## EXERCISE GOAL
Write out the records word for word.

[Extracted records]
----

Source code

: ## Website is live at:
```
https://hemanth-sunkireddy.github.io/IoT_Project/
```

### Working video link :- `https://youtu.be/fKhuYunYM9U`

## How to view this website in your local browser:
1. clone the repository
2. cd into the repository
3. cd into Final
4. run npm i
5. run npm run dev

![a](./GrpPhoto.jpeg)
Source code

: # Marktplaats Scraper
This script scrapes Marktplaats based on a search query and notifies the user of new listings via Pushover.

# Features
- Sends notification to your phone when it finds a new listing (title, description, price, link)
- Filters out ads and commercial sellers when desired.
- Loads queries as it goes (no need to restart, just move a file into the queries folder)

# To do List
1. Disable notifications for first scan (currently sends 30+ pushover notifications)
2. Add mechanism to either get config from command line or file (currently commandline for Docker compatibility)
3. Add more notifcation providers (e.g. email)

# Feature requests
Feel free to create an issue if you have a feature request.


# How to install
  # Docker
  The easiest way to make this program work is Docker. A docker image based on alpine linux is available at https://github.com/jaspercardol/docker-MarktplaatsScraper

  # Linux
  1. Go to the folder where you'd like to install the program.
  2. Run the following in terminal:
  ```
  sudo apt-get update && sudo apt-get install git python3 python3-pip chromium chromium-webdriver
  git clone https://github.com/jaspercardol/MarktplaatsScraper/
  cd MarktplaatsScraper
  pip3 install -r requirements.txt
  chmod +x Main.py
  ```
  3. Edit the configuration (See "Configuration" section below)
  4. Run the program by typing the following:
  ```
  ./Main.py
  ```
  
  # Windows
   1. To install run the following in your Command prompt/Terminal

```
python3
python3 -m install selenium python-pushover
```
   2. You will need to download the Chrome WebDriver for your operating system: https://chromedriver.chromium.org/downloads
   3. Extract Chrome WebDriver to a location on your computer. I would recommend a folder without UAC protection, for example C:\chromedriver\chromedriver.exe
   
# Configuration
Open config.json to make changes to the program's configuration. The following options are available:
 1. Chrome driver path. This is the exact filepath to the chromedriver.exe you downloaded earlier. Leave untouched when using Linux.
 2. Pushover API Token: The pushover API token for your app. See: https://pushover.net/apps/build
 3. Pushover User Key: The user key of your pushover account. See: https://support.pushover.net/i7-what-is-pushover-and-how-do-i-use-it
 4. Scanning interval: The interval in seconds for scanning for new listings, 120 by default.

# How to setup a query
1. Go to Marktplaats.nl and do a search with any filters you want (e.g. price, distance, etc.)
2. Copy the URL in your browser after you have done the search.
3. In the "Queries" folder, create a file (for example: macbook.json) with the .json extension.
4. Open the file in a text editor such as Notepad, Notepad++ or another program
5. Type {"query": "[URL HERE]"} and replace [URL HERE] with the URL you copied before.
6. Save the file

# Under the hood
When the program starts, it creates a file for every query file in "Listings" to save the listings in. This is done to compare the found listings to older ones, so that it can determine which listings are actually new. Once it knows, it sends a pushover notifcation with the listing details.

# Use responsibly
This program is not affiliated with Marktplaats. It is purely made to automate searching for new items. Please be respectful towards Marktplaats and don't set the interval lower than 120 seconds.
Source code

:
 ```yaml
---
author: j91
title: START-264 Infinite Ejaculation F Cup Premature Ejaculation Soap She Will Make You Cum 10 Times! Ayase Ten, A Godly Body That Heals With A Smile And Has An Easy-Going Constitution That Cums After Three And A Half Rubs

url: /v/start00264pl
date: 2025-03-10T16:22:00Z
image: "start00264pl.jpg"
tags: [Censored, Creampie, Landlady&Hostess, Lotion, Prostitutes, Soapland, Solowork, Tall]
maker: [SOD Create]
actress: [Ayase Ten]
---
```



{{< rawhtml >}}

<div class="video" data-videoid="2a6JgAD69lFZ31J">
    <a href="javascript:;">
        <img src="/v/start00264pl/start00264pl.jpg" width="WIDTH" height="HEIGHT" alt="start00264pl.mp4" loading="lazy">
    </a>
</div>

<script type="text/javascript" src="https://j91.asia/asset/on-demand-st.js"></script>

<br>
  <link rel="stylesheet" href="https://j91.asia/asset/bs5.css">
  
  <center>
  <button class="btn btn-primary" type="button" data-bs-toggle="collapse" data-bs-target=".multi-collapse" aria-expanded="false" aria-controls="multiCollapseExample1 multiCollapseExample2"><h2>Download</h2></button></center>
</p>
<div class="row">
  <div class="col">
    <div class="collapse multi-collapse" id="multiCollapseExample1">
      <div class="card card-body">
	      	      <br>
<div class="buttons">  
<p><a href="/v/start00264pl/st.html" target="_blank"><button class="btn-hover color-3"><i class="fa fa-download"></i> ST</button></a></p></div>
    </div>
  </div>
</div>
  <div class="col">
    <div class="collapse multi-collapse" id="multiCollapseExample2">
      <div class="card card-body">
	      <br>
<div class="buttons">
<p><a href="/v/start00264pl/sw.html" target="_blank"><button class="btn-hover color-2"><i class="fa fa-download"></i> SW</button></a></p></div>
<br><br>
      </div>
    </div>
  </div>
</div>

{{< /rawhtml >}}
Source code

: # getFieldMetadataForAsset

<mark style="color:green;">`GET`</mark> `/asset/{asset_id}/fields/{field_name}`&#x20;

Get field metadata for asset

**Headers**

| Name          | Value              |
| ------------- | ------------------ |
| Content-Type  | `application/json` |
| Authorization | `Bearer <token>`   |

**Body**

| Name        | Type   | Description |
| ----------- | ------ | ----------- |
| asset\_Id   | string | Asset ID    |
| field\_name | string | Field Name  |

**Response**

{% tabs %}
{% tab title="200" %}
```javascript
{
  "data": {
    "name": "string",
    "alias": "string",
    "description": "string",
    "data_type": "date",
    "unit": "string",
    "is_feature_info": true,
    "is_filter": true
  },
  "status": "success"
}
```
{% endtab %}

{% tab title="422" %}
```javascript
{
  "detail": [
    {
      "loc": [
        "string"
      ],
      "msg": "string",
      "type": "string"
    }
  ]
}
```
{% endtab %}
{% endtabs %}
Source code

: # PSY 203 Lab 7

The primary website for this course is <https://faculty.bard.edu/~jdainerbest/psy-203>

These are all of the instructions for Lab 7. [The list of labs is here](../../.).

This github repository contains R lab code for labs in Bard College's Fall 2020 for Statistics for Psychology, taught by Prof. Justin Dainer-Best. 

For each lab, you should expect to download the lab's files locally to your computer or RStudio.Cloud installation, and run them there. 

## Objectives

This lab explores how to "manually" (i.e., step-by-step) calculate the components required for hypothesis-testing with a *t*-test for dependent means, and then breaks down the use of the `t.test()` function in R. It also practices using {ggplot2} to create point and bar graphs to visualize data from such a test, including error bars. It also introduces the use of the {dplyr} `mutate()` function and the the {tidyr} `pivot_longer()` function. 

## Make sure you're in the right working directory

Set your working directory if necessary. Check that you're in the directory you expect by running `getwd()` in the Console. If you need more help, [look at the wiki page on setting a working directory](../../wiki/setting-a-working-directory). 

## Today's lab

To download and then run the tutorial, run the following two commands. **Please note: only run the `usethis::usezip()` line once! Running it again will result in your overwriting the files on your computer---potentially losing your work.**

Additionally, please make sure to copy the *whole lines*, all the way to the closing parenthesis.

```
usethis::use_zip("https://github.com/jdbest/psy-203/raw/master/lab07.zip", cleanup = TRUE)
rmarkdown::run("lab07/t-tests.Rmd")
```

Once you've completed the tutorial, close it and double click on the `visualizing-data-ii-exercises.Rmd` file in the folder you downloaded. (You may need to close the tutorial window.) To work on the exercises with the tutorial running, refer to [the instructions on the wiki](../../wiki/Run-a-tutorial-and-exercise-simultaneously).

----

## OUTPUT
Source code

: ## Website is live at:
```
https://hemanth-sunkireddy.github.io/IoT_Project/
```

### Working video link :- `https://youtu.be/fKhuYunYM9U`

## How to view this website in your local browser:
1. clone the repository
2. cd into the repository
3. cd into Final
4. run npm i
5. run npm run dev

![a](./GrpPhoto.jpeg)
Source code

: # Marktplaats Scraper
This script scrapes Marktplaats based on a search query and notifies the user of new listings via Pushover.

# Features
- Sends notification to your phone when it finds a new listing (title, description, price, link)
- Filters out ads and commercial sellers when desired.
- Loads queries as it goes (no need to restart, just move a file into the queries folder)

# To do List
1. Disable notifications for first scan (currently sends 30+ pushover notifications)
2. Add mechanism to either get config from command line or file (currently commandline for Docker compatibility)
3. Add more notifcation providers (e.g. email)

# Feature requests
Feel free to create an issue if you have a feature request.


# How to install
  # Docker
  The easiest way to make this program work is Docker. A docker image based on alpine linux is available at https://github.com/jaspercardol/docker-MarktplaatsScraper

  # Linux
  1. Go to the folder where you'd like to install the program.
  2. Run the following in terminal:
  ```
  sudo apt-get update && sudo apt-get install git python3 python3-pip chromium chromium-webdriver
  git clone https://github.com/jaspercardol/MarktplaatsScraper/
  cd MarktplaatsScraper
  pip3 install -r requirements.txt
  chmod +x Main.py
  ```
  3. Edit the configuration (See "Configuration" section below)
  4. Run the program by typing the following:
  ```
  ./Main.py
  ```
  
  # Windows
   1. To install run the following in your Command prompt/Terminal

```
python3
python3 -m install selenium python-pushover
```
   2. You will need to download the Chrome WebDriver for your operating system: https://chromedriver.chromium.org/downloads
   3. Extract Chrome WebDriver to a location on your computer. I would recommend a folder without UAC protection, for example C:\chromedriver\chromedriver.exe
   
# Configuration
Open config.json to make changes to the program's configuration. The following options are available:
 1. Chrome driver path. This is the exact filepath to the chromedriver.exe you downloaded earlier. Leave untouched when using Linux.
 2. Pushover API Token: The pushover API token for your app. See: https://pushover.net/apps/build
 3. Pushover User Key: The user key of your pushover account. See: https://support.pushover.net/i7-what-is-pushover-and-how-do-i-use-it
 4. Scanning interval: The interval in seconds for scanning for new listings, 120 by default.

# How to setup a query
1. Go to Marktplaats.nl and do a search with any filters you want (e.g. price, distance, etc.)
2. Copy the URL in your browser after you have done the search.
3. In the "Queries" folder, create a file (for example: macbook.json) with the .json extension.
4. Open the file in a text editor such as Notepad, Notepad++ or another program
5. Type {"query": "[URL HERE]"} and replace [URL HERE] with the URL you copied before.
6. Save the file

# Under the hood
When the program starts, it creates a file for every query file in "Listings" to save the listings in. This is done to compare the found listings to older ones, so that it can determine which listings are actually new. Once it knows, it sends a pushover notifcation with the listing details.

# Use responsibly
This program is not affiliated with Marktplaats. It is purely made to automate searching for new items. Please be respectful towards Marktplaats and don't set the interval lower than 120 seconds.
Source code

:
 ```yaml
---
author: j91
title: START-264 Infinite Ejaculation F Cup Premature Ejaculation Soap She Will Make You Cum 10 Times! Ayase Ten, A Godly Body That Heals With A Smile And Has An Easy-Going Constitution That Cums After Three And A Half Rubs

url: /v/start00264pl
date: 2025-03-10T16:22:00Z
image: "start00264pl.jpg"
tags: [Censored, Creampie, Landlady&Hostess, Lotion, Prostitutes, Soapland, Solowork, Tall]
maker: [SOD Create]
actress: [Ayase Ten]
---
```



{{< rawhtml >}}

<div class="video" data-videoid="2a6JgAD69lFZ31J">
    <a href="javascript:;">
        <img src="/v/start00264pl/start00264pl.jpg" width="WIDTH" height="HEIGHT" alt="start00264pl.mp4" loading="lazy">
    </a>
</div>

<script type="text/javascript" src="https://j91.asia/asset/on-demand-st.js"></script>

<br>
  <link rel="stylesheet" href="https://j91.asia/asset/bs5.css">
  
  <center>
  <button class="btn btn-primary" type="button" data-bs-toggle="collapse" data-bs-target=".multi-collapse" aria-expanded="false" aria-controls="multiCollapseExample1 multiCollapseExample2"><h2>Download</h2></button></center>
</p>
<div class="row">
  <div class="col">
    <div class="collapse multi-collapse" id="multiCollapseExample1">
      <div class="card card-body">
	      	      <br>
<div class="buttons">  
<p><a href="/v/start00264pl/st.html" target="_blank"><button class="btn-hover color-3"><i class="fa fa-download"></i> ST</button></a></p></div>
    </div>
  </div>
</div>
  <div class="col">
    <div class="collapse multi-collapse" id="multiCollapseExample2">
      <div class="card card-body">
	      <br>
<div class="buttons">
<p><a href="/v/start00264pl/sw.html" target="_blank"><button class="btn-hover color-2"><i class="fa fa-download"></i> SW</button></a></p></div>
<br><br>
      </div>
    </div>
  </div>
</div>

{{< /rawhtml >}}
Source code

: # getFieldMetadataForAsset

<mark style="color:green;">`GET`</mark> `/asset/{asset_id}/fields/{field_name}`&#x20;

Get field metadata for asset

**Headers**

| Name          | Value              |
| ------------- | ------------------ |
| Content-Type  | `application/json` |
| Authorization | `Bearer <token>`   |

**Body**

| Name        | Type   | Description |
| ----------- | ------ | ----------- |
| asset\_Id   | string | Asset ID    |
| field\_name | string | Field Name  |

**Response**

{% tabs %}
{% tab title="200" %}
```javascript
{
  "data": {
    "name": "string",
    "alias": "string",
    "description": "string",
    "data_type": "date",
    "unit": "string",
    "is_feature_info": true,
    "is_filter": true
  },
  "status": "success"
}
```
{% endtab %}

{% tab title="422" %}
```javascript
{
  "detail": [
    {
      "loc": [
        "string"
      ],
      "msg": "string",
      "type": "string"
    }
  ]
}
```
{% endtab %}
{% endtabs %}
Source code

: # PSY 203 Lab 7

The primary website for this course is <https://faculty.bard.edu/~jdainerbest/psy-203>

These are all of the instructions for Lab 7. [The list of labs is here](../../.).

This github repository contains R lab code for labs in Bard College's Fall 2020 for Statistics for Psychology, taught by Prof. Justin Dainer-Best. 

For each lab, you should expect to download the lab's files locally to your computer or RStudio.Cloud installation, and run them there. 

## Objectives

This lab explores how to "manually" (i.e., step-by-step) calculate the components required for hypothesis-testing with a *t*-test for dependent means, and then breaks down the use of the `t.test()` function in R. It also practices using {ggplot2} to create point and bar graphs to visualize data from such a test, including error bars. It also introduces the use of the {dplyr} `mutate()` function and the the {tidyr} `pivot_longer()` function. 

## Make sure you're in the right working directory

Set your working directory if necessary. Check that you're in the directory you expect by running `getwd()` in the Console. If you need more help, [look at the wiki page on setting a working directory](../../wiki/setting-a-working-directory). 

## Today's lab

To download and then run the tutorial, run the following two commands. **Please note: only run the `usethis::usezip()` line once! Running it again will result in your overwriting the files on your computer---potentially losing your work.**

Additionally, please make sure to copy the *whole lines*, all the way to the closing parenthesis.

```
usethis::use_zip("https://github.com/jdbest/psy-203/raw/master/lab07.zip", cleanup = TRUE)
rmarkdown::run("lab07/t-tests.Rmd")
```

Once you've completed the tutorial, close it and double click on the `visualizing-data-ii-exercises.Rmd` file in the folder you downloaded. (You may need to close the tutorial window.) To work on the exercises with the tutorial running, refer to [the instructions on the wiki](../../wiki/Run-a-tutorial-and-exercise-simultaneously).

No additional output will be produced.